Being a rather magnanimous sort, I have decided to share with you my thoughts on various items in my vast collection (now reaching upwards to 4 things) and hope you gain valuable knowledge and appreciation from my giving nature. Try to be worthy.
Doug Fairbanks "Laugh and Live" (Britton Publishing Company, second printing April 25, 1917)
Yeah, I really couldn't get through the thing. All full of 'be happy' horsehooey. %80 Piffle.
It did have a paragraph on the classic 'Mystery of the Leaping Fish' however.
"The Mystery of the Leaping Fish" was what is known as a "water picture," and "Doug", as a comedy detective, was compelled to make a human submarine of himself, not to mention several duels in the dark with Japanese thugs and opium smugglers.
"Another day of it," he grinned, "and I'd have grown fins." (p. 175)
R. Joseph Physician
Being a rather magnanimous sort, I have decided to share with you my thoughts on various items in my vast collection (now reaching upwards to 4 things) and hope you gain valuable knowledge and appreciation from my giving nature. Try to be worthy.

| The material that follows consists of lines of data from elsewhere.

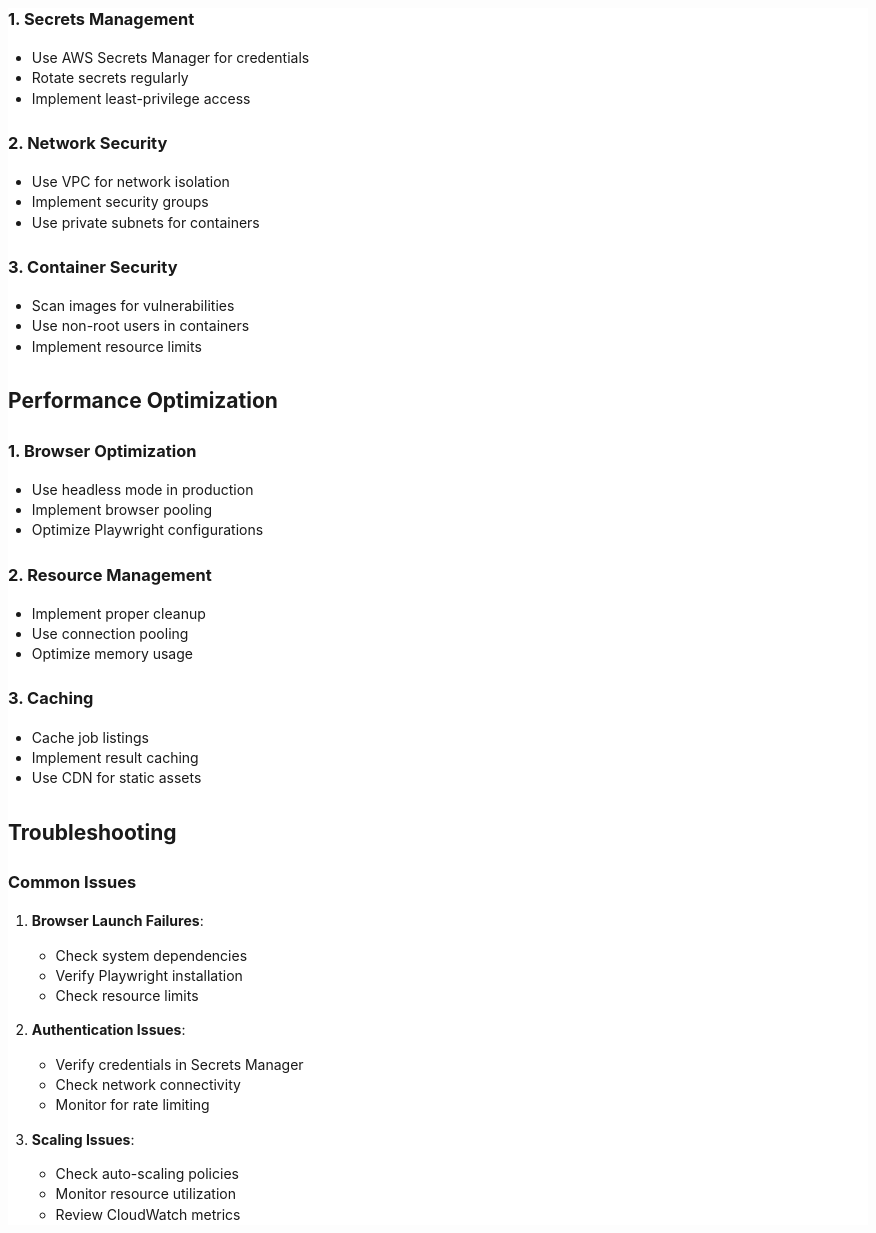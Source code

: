 ### 1. **Secrets Management**
- Use AWS Secrets Manager for credentials
- Rotate secrets regularly
- Implement least-privilege access

### 2. **Network Security**
- Use VPC for network isolation
- Implement security groups
- Use private subnets for containers

### 3. **Container Security**
- Scan images for vulnerabilities
- Use non-root users in containers
- Implement resource limits

## Performance Optimization

### 1. **Browser Optimization**
- Use headless mode in production
- Implement browser pooling
- Optimize Playwright configurations

### 2. **Resource Management**
- Implement proper cleanup
- Use connection pooling
- Optimize memory usage

### 3. **Caching**
- Cache job listings
- Implement result caching
- Use CDN for static assets

## Troubleshooting

### Common Issues

1. **Browser Launch Failures**:
   - Check system dependencies
   - Verify Playwright installation
   - Check resource limits

2. **Authentication Issues**:
   - Verify credentials in Secrets Manager
   - Check network connectivity
   - Monitor for rate limiting

3. **Scaling Issues**:
   - Check auto-scaling policies
   - Monitor resource utilization
   - Review CloudWatch metrics
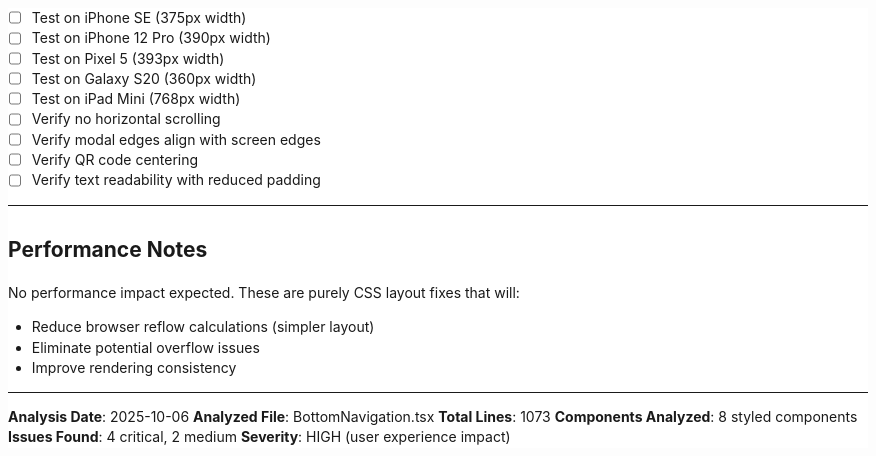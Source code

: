 - [ ] Test on iPhone SE (375px width)
- [ ] Test on iPhone 12 Pro (390px width)
- [ ] Test on Pixel 5 (393px width)
- [ ] Test on Galaxy S20 (360px width)
- [ ] Test on iPad Mini (768px width)
- [ ] Verify no horizontal scrolling
- [ ] Verify modal edges align with screen edges
- [ ] Verify QR code centering
- [ ] Verify text readability with reduced padding

---

## Performance Notes

No performance impact expected. These are purely CSS layout fixes that will:
- Reduce browser reflow calculations (simpler layout)
- Eliminate potential overflow issues
- Improve rendering consistency

---

**Analysis Date**: 2025-10-06
**Analyzed File**: BottomNavigation.tsx
**Total Lines**: 1073
**Components Analyzed**: 8 styled components
**Issues Found**: 4 critical, 2 medium
**Severity**: HIGH (user experience impact)
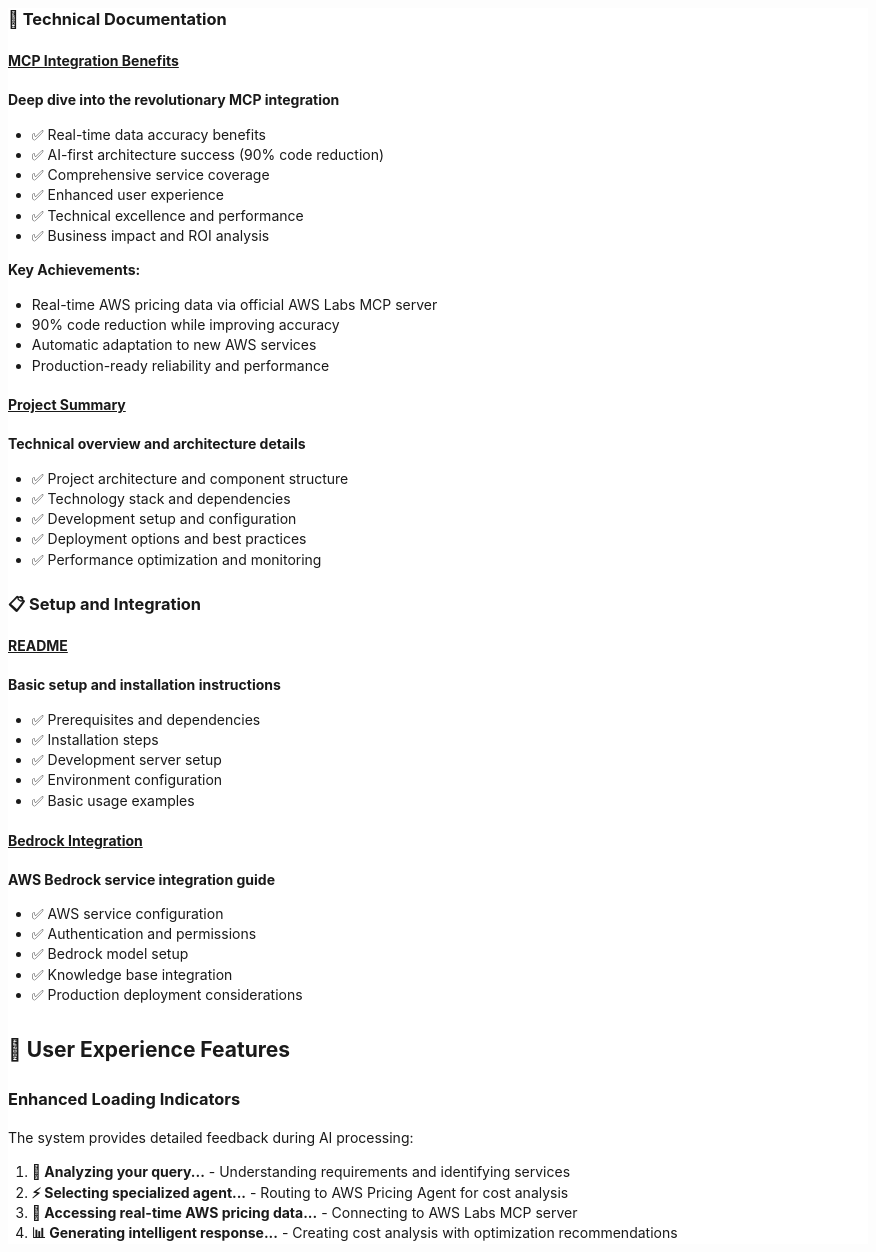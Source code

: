 ### 🔧 **Technical Documentation**

#### **[MCP Integration Benefits](./MCP_INTEGRATION_BENEFITS.md)**
**Deep dive into the revolutionary MCP integration**
- ✅ Real-time data accuracy benefits
- ✅ AI-first architecture success (90% code reduction)
- ✅ Comprehensive service coverage
- ✅ Enhanced user experience
- ✅ Technical excellence and performance
- ✅ Business impact and ROI analysis

**Key Achievements:**
- Real-time AWS pricing data via official AWS Labs MCP server
- 90% code reduction while improving accuracy
- Automatic adaptation to new AWS services
- Production-ready reliability and performance

#### **[Project Summary](./PROJECT_SUMMARY.md)**
**Technical overview and architecture details**
- ✅ Project architecture and component structure
- ✅ Technology stack and dependencies
- ✅ Development setup and configuration
- ✅ Deployment options and best practices
- ✅ Performance optimization and monitoring

### 📋 **Setup and Integration**

#### **[README](./README.md)**
**Basic setup and installation instructions**
- ✅ Prerequisites and dependencies
- ✅ Installation steps
- ✅ Development server setup
- ✅ Environment configuration
- ✅ Basic usage examples

#### **[Bedrock Integration](./BEDROCK_INTEGRATION.md)**
**AWS Bedrock service integration guide**
- ✅ AWS service configuration
- ✅ Authentication and permissions
- ✅ Bedrock model setup
- ✅ Knowledge base integration
- ✅ Production deployment considerations

## 🎨 User Experience Features

### **Enhanced Loading Indicators**
The system provides detailed feedback during AI processing:

1. **🧠 Analyzing your query...** - Understanding requirements and identifying services
2. **⚡ Selecting specialized agent...** - Routing to AWS Pricing Agent for cost analysis
3. **💾 Accessing real-time AWS pricing data...** - Connecting to AWS Labs MCP server
4. **📊 Generating intelligent response...** - Creating cost analysis with optimization recommendations
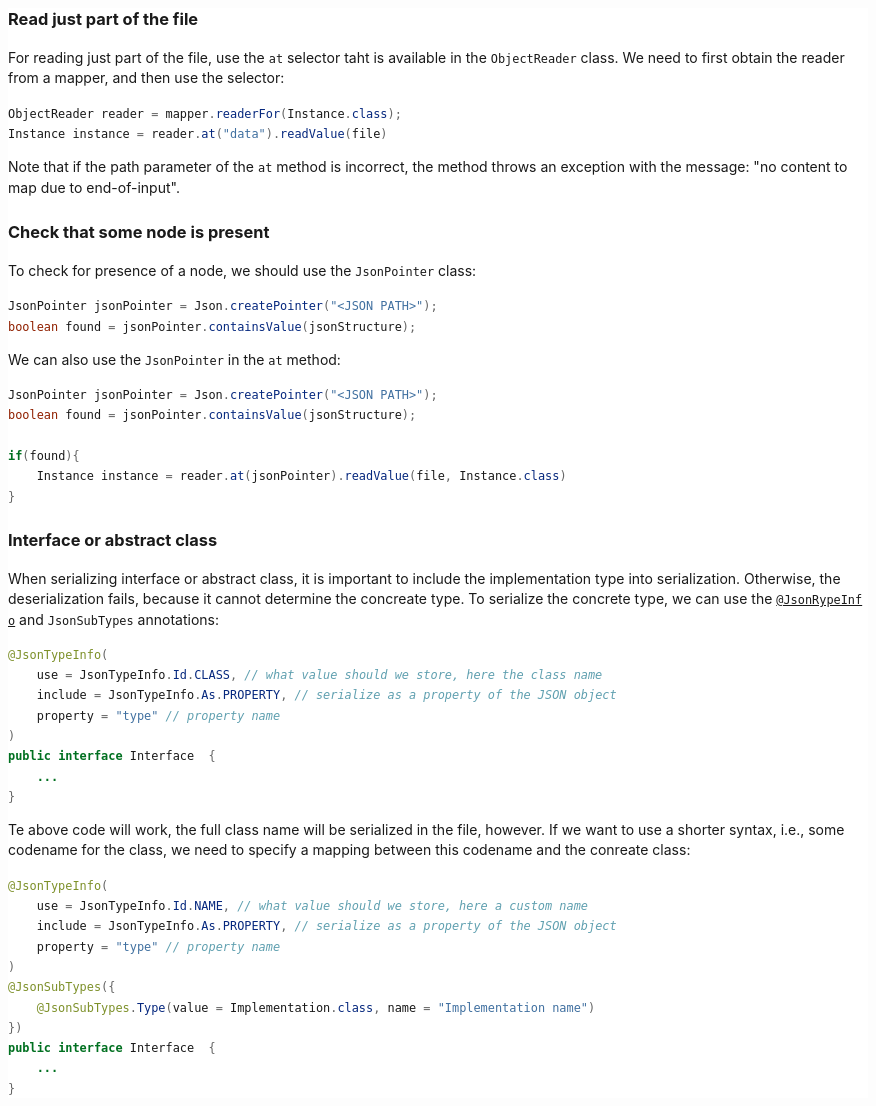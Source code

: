 
### Read just part of the file
For reading just part of the file, use the `at` selector taht is available in the `ObjectReader` class. We need to first obtain the reader from a mapper, and then use the selector:
```java
ObjectReader reader = mapper.readerFor(Instance.class);
Instance instance = reader.at("data").readValue(file)
```
Note that if the path parameter of the `at` method is incorrect, the method throws an exception with the message: "no content to map due to end-of-input".

### Check that some node is present
To check for presence of a node, we should use the `JsonPointer` class:
```java
JsonPointer jsonPointer = Json.createPointer("<JSON PATH>");
boolean found = jsonPointer.containsValue(jsonStructure);
```

We can also use the `JsonPointer` in the `at` method:
```java
JsonPointer jsonPointer = Json.createPointer("<JSON PATH>");
boolean found = jsonPointer.containsValue(jsonStructure);

if(found){
    Instance instance = reader.at(jsonPointer).readValue(file, Instance.class)
}
```

### Interface or abstract class
When serializing interface or abstract class, it is important to include the implementation type into serialization. Otherwise, the deserialization fails, because it cannot determine the concreate type. To serialize the concrete type, we can use the [`@JsonRypeInfo`](https://fasterxml.github.io/jackson-annotations/javadoc/2.4/com/fasterxml/jackson/annotation/JsonTypeInfo.html) and `JsonSubTypes` annotations:

```java
@JsonTypeInfo(
	use = JsonTypeInfo.Id.CLASS, // what value should we store, here the class name
	include = JsonTypeInfo.As.PROPERTY, // serialize as a property of the JSON object
	property = "type" // property name
)
public interface Interface  {
    ...
}

```

Te above code will work, the full class name will be serialized in the file, however. If we want to use a shorter syntax, i.e., some codename for the class, we need to specify a mapping between this codename and the conreate class:

```java
@JsonTypeInfo(
	use = JsonTypeInfo.Id.NAME, // what value should we store, here a custom name
	include = JsonTypeInfo.As.PROPERTY, // serialize as a property of the JSON object
	property = "type" // property name
)
@JsonSubTypes({
    @JsonSubTypes.Type(value = Implementation.class, name = "Implementation name")
})
public interface Interface  {
    ...
}
```
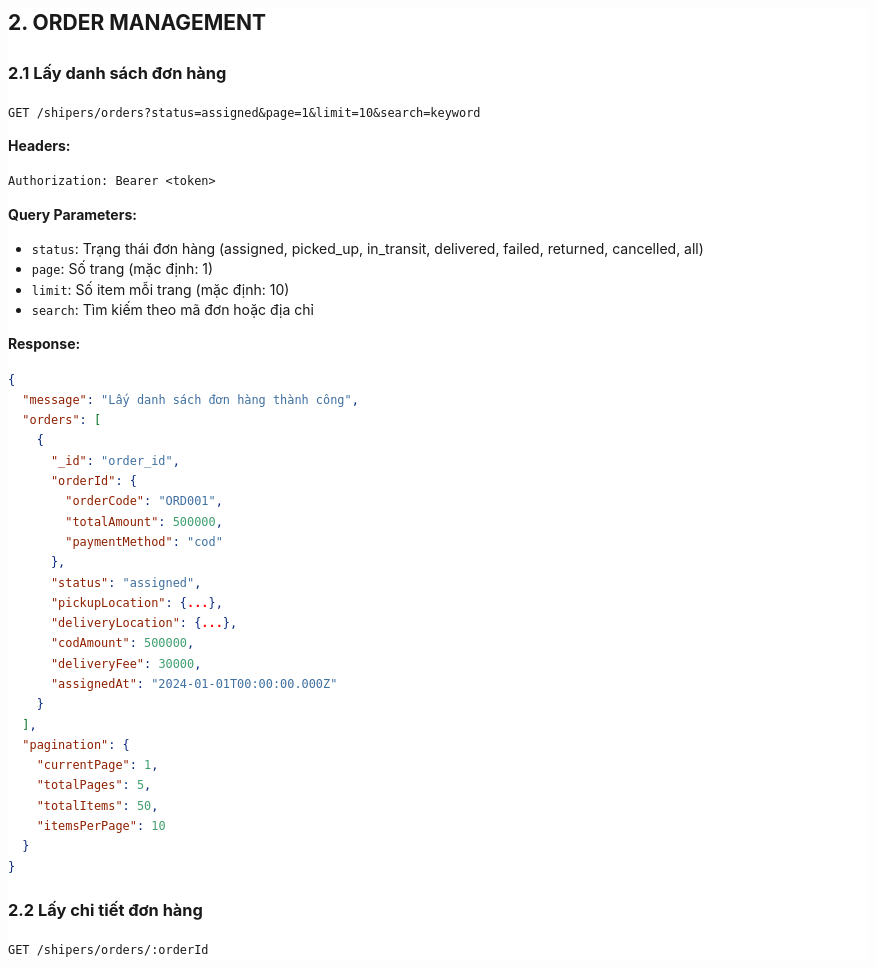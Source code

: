 
## 2. ORDER MANAGEMENT

### 2.1 Lấy danh sách đơn hàng
```
GET /shipers/orders?status=assigned&page=1&limit=10&search=keyword
```

**Headers:**
```
Authorization: Bearer <token>
```

**Query Parameters:**
- `status`: Trạng thái đơn hàng (assigned, picked_up, in_transit, delivered, failed, returned, cancelled, all)
- `page`: Số trang (mặc định: 1)
- `limit`: Số item mỗi trang (mặc định: 10)
- `search`: Tìm kiếm theo mã đơn hoặc địa chỉ

**Response:**
```json
{
  "message": "Lấy danh sách đơn hàng thành công",
  "orders": [
    {
      "_id": "order_id",
      "orderId": {
        "orderCode": "ORD001",
        "totalAmount": 500000,
        "paymentMethod": "cod"
      },
      "status": "assigned",
      "pickupLocation": {...},
      "deliveryLocation": {...},
      "codAmount": 500000,
      "deliveryFee": 30000,
      "assignedAt": "2024-01-01T00:00:00.000Z"
    }
  ],
  "pagination": {
    "currentPage": 1,
    "totalPages": 5,
    "totalItems": 50,
    "itemsPerPage": 10
  }
}
```

### 2.2 Lấy chi tiết đơn hàng
```
GET /shipers/orders/:orderId
```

Doug Fairbanks "Laugh and Live" (Britton Publishing Company, second printing April 25, 1917)
Yeah, I really couldn't get through the thing. All full of 'be happy' horsehooey. %80 Piffle.
It did have a paragraph on the classic 'Mystery of the Leaping Fish' however.
"The Mystery of the Leaping Fish" was what is known as a "water picture," and "Doug", as a comedy detective, was compelled to make a human submarine of himself, not to mention several duels in the dark with Japanese thugs and opium smugglers.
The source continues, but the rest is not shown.